I have a minor fascination with the titling of sequels, and my favorites are the weird ones. For example:
First Blood
Rambo: First Blood Part II
Rambo III
Rambo
The first two are fine, but Rambo III makes no sense because there was no Rambo II. It should be either Rambo II or First Blood Part III. (Or, even better, Rambo II: First Blood Part III.) And the fourth is great because there was already a movie titled Rambo.
Also:
The Fast and the Furious
2 Fast 2 Furious
The Fast and the Furious: Tokyo Drift
Fast and Furious
Fast Five
I'm going to be disappointed if Part 6 doesn't have a screwy title, because there's a pattern here: the odd numbered films have decent titles but the even numbered ones are awful. 2 Fast 2 Furious redefines stupidity, and Fast and Furious just takes the first movie's title and removes the word "the."
Which brings us to:
Final Destination
Final Destination 2
Final Destination 3
The Final Destination
Final Destination 5
One of these titles is ridiculous. See if you can find it.

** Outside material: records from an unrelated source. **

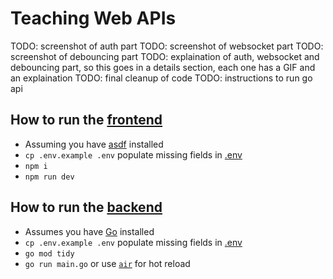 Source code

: # Teaching Web APIs

TODO: screenshot of auth part
TODO: screenshot of websocket part
TODO: screenshot of debouncing part
TODO: explaination of auth, websocket and debouncing part, so this goes in a details section, each one has a GIF and an explaination
TODO: final cleanup of code
TODO: instructions to run go api

## How to run the [frontend](./jam-packed-webapp/)
- Assuming you have [asdf](https://asdf-vm.com/) installed
- `cp .env.example .env` populate missing fields in [.env](./jam-packed-webapp/.env)
- `npm i`
- `npm run dev`

## How to run the [backend](./jam-packed-webapi/)
- Assumes you have [Go](https://go.dev/doc/install) installed
- `cp .env.example .env` populate missing fields in [.env](./jam-packed-webapi/.env)
- `go mod tidy`
- `go run main.go` or use [`air`](https://github.com/air-verse/air) for hot reload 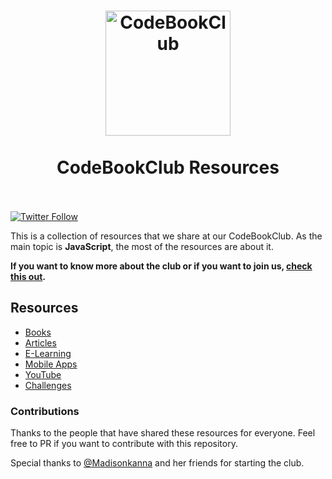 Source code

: <h1 align="center">
	<a href="https://github.com/sneyderdev/codebookclub-resources"><img src="https://imgur.com/cOeFGID.png" alt="CodeBookClub" width="200"></a>
	<br>
	<br>
	CodeBookClub Resources
	<br>
	<br>
</h1>

[![Twitter Follow](https://img.shields.io/twitter/follow/codebookclub?logo=twitter&style=for-the-badge)](https://twitter.com/codebookclub)

This is a collection of resources that we share at our CodeBookClub. As the main topic is **JavaScript**, the most of the resources are about it.

**If you want to know more about the club or if you want to join us, [check this out](https://dev.to/madisonkanna/join-our-javascript-book-club-l4k).**

## Resources
- [Books](https://github.com/sneyderdev/codebookclub-resources/blob/master/books/README.md "Books")
- [Articles](https://github.com/sneyderdev/codebookclub-resources/blob/master/articles/README.md "Articles")
- [E-Learning](https://github.com/sneyderdev/codebookclub-resources/blob/master/e-learning/README.md "E-Learning")
- [Mobile Apps](https://github.com/sneyderdev/codebookclub-resources/blob/master/mobile-apps/README.md "Mobile Apps")
- [YouTube](https://github.com/sneyderdev/codebookclub-resources/blob/master/youtube/README.md "YouTube")
- [Challenges](https://github.com/sneyderdev/codebookclub-resources/blob/master/challenges/README.md "Challenges")

### Contributions
Thanks to the people that have shared these resources for everyone. Feel free to PR if you want to contribute with this repository.

Special thanks to [@Madisonkanna](https://twitter.com/Madisonkanna) and her friends for starting the club.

I hope that the next movie is called The Final Final Destination, and I hope they follow that with yet another sequel, because I like it when the title of a sequel promises that the series will be ending, but it turns out to be a lie. The Friday the 13th series did this twice: Friday the 13th: The Final Chapter was followed by Friday the 13th Part V: A New Beginning, and Jason Goes To Hell: The Final Friday was followed by Jason X.

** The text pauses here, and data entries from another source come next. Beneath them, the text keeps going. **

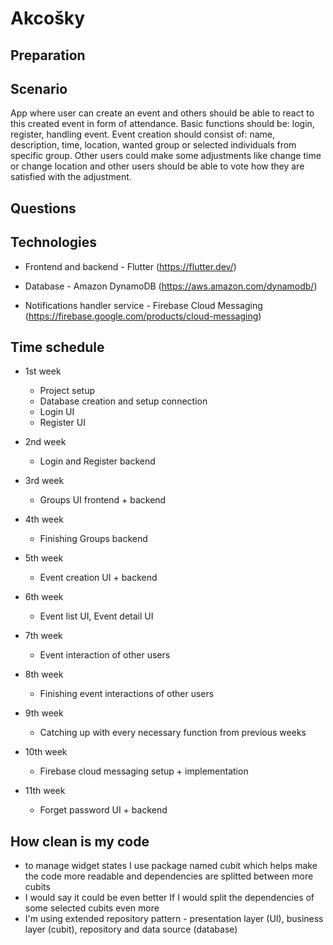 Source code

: # Akcošky

## Preparation

## Scenario

App where user can create an event and others should be able to react to this created event in form of attendance. Basic functions should be: login, register, handling event. Event creation should consist of: name, description, time, location, wanted group 
or selected individuals from specific group. Other users could make some adjustments like change time or change location and other users should be able to vote how they are satisfied with the adjustment. 

## Questions

## Technologies

* Frontend and backend - Flutter (https://flutter.dev/)
  
* Database - Amazon DynamoDB (https://aws.amazon.com/dynamodb/)

* Notifications handler service - Firebase Cloud Messaging (https://firebase.google.com/products/cloud-messaging)


## Time schedule

* 1st week 
  * Project setup
  * Database creation and setup connection
  * Login UI
  * Register UI

* 2nd week
  * Login and Register backend

* 3rd week
  * Groups UI frontend + backend

* 4th week
  * Finishing Groups backend

* 5th week
  * Event creation UI + backend

* 6th week
  * Event list UI, Event detail UI

* 7th week
  * Event interaction of other users

* 8th week
  * Finishing event interactions of other users

* 9th week
  * Catching up with every necessary function from previous weeks

* 10th week
  * Firebase cloud messaging setup + implementation

* 11th week
  * Forget password UI + backend

## How clean is my code

* to manage widget states I use package named cubit which helps make the code more readable and dependencies are splitted between more cubits
* I would say it could be even better If I would split the dependencies of some selected cubits even more
* I'm using extended repository pattern - presentation layer (UI), business layer (cubit), repository and data source (database)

I also like it when a series can't decide between numbers and Roman numerals:
Death Wish
Death Wish II
Death Wish 3
Death Wish 4: The Crackdown
Death Wish V: The Face of Death
Sometimes I wish a sequel would be given the same title as its predecessor. If you're going to market Tron: Legacy by saying, "Tron, in theatres December 17," then why not just call it Tron? Nobody's going to confuse it with the first film. Japan trusts their audiences with this more than we do:
Godzilla (1954)
Godzilla (1984)
Godzilla vs. Mechagodzilla (1974)
Godzilla vs. Mechagodzilla (1993)
These sequels were retitled Godzilla 1985 and Godzilla vs. Mechagodzilla II when they were released in America. Luckily, not everyone here thinks we're morons: someone from the marketing department is trusting us to realize that the upcoming film The Thing is a prequel to The Thing from 1982.
Here's a current trend that needs to be shot in the head:
Carlito's Way: Rise to Power
The Dark Knight Rises
Fantastic Four: Rise of the Silver Surfer
Hannibal Rising
National Lampoon's Van Wilder: The Rise of Taj
Rise of the Planet of the Apes
The Scorpion King 2: Rise of a Warrior
Terminator 3: Rise of the Machines
Underworld: Rise of the Lycans
As much as I despise the Star Wars prequels, I think George Lucas actually deserves credit for not calling Episode III Rise of the Sith.
Didn't franchise titles used to be better? If these movies were remade today, I suspect that they would be titled Frankenstein, Frankenstein II, Frankenstein III, etc:
The Curse of Frankenstein
The Revenge of Frankenstein
The Evil of Frankenstein
Frankenstein Created Woman
Frankenstein Must Be Destroyed
The Horror of Frankenstein
Frankenstein and the Monster from Hell
Phew. What's that they say about people with AS rambling too much?